Not that he's not there in their camp already but...

Keith Olbermann on "Countdown" on MSNBC just now raised the question of what the state of Connecticut, who elected Joe last fall for the first time as an Independent Democrat rather than as a Democrat, can do in light of strong indication Lieberman will change parties to Republican.

Now, I wasn't blogging back on May 24, 2001 (yeah, I remember the date by heart) when Vermont's own "Jumpin'" Jim Jeffords bolted from the GOP, saying the party had gone far too far to the extreme radical right nutwing for him to remain a Republican. I considered it a late birthday present.
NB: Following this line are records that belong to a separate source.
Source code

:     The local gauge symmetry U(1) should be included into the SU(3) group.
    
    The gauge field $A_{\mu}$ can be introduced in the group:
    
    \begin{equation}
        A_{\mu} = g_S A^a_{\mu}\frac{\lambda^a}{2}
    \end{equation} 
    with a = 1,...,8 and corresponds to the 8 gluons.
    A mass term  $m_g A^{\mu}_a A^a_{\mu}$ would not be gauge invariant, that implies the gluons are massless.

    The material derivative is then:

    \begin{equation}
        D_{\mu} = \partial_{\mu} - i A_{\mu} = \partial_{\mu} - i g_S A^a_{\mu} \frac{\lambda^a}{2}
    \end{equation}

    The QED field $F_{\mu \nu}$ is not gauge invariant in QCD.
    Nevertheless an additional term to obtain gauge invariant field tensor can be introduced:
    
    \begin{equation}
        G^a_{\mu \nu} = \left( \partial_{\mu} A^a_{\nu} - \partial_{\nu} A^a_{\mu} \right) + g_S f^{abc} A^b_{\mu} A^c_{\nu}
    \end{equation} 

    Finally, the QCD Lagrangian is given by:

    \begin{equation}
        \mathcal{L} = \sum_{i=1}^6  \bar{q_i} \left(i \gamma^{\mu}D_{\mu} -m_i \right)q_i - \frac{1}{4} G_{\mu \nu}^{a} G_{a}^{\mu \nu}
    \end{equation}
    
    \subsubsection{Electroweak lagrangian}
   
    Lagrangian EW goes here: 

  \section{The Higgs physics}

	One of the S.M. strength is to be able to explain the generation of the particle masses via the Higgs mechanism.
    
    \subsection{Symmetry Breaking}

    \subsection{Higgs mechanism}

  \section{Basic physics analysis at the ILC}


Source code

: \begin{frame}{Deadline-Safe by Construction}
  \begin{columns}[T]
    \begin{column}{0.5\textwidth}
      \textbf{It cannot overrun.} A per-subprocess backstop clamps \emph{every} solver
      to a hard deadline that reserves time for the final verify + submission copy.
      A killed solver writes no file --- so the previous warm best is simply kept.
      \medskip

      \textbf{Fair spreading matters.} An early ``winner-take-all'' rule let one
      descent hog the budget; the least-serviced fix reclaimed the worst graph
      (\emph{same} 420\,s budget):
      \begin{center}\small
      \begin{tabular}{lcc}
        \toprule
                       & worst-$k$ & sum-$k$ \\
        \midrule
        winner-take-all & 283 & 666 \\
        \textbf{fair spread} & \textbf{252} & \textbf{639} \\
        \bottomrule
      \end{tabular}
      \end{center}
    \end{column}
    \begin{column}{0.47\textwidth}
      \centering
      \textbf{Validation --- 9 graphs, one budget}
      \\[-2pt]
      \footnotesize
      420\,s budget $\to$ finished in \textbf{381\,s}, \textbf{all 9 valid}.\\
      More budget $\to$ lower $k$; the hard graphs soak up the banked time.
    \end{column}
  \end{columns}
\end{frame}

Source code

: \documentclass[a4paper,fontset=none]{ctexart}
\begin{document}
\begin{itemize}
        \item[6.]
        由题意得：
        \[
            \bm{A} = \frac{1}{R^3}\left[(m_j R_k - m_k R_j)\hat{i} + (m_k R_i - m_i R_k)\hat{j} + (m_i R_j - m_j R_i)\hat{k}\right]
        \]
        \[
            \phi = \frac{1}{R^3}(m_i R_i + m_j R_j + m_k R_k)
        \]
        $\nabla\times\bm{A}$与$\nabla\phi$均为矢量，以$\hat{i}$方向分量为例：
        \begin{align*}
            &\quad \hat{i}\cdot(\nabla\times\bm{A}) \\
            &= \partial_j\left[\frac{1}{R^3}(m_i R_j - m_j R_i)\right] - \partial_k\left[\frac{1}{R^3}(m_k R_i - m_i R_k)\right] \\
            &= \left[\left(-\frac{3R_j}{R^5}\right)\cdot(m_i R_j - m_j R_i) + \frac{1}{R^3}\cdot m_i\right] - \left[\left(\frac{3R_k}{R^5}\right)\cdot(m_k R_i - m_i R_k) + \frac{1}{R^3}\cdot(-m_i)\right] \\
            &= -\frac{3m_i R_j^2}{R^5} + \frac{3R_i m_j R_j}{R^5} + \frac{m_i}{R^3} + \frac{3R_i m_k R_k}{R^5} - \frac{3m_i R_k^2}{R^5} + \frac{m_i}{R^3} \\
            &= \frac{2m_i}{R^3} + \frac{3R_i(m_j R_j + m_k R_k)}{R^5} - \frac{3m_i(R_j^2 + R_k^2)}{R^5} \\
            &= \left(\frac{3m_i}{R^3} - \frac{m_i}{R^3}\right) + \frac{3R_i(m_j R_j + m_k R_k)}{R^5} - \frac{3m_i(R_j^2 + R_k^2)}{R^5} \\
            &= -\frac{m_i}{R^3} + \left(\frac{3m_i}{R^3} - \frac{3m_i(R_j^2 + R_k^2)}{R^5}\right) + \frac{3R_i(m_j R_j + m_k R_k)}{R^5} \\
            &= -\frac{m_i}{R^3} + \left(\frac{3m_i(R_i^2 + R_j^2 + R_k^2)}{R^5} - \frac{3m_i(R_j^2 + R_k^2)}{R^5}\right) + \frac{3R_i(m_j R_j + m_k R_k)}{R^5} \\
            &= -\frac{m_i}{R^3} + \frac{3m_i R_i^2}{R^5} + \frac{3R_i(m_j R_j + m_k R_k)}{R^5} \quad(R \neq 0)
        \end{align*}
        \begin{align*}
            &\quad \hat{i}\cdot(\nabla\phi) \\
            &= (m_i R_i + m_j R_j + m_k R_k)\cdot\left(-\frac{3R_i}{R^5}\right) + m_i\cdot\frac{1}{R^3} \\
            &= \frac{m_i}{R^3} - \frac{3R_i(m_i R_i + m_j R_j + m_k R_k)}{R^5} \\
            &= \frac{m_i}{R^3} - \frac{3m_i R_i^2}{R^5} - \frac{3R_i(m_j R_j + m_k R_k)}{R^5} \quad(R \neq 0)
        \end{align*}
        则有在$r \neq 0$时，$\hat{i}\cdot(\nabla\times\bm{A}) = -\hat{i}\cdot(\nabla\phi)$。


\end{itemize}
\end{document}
So yes, I favored his switch and spoke out loudly against those who muttered last of impeaching him or repealing his position.

With that in mind, I don't think anyone but the voters of a particular state - and not all states have laws on the books that allow this; Connecticut does not appear to have - who decide what action to take when the man or woman they send to Washington turns into a wholly different creature.

I just hope Lieberman realizes that the jump will end any possible hope EVER of getting near the oval office as elected leader in chief or VP. The extreme nutwing, sadly, will not allow a Jew to be considered which, in general, is much their loss, separate from the fact that the Lieberman of the last several years is a disgrace to Connecticut. He certainly is not the Lieberman I voted for while there.

Warning! Reading This Post May Result In A Serious Case of Whiplash

Now that the Democrats are trying to put together a vote to REPEAL the authorization Bush got to take us into the Iraq war, the White House NOW claims the U.S. cannot leave Iraq because of a U.N. resolution.

Er... the resolution we really didn't get from the U.N. because Bush not only treated them with complete and utter contempt and not only sent then Secretary of State Colin Powell into the U.N. Security Council to broadcast specific lies (and let's not forget the U.S. demanded that the painting "Guernica" by Picasso, which depicts the bloody innocent victims of war) on Iraq's "dangerous" to America and the World.

Is this NON resolution the resolution that prevents us from leaving? REALLY?

Man, let me call a personal injury attorney because they've given me another wicked case of whiplash.

Paul Krugman: "Colorless Green Ideas"

I found this Paul Krugman column (available in full at Welcome to Pottersville, btw) terrific, but also reminded me of a major columnist (who shall go nameless until his lawyer supposedly talks to my lawyer) who took a certain degree of embrage in an email to me because I mocked some of his views, including one on global warming. Ah, the ties that bind, especially when they're power red ones.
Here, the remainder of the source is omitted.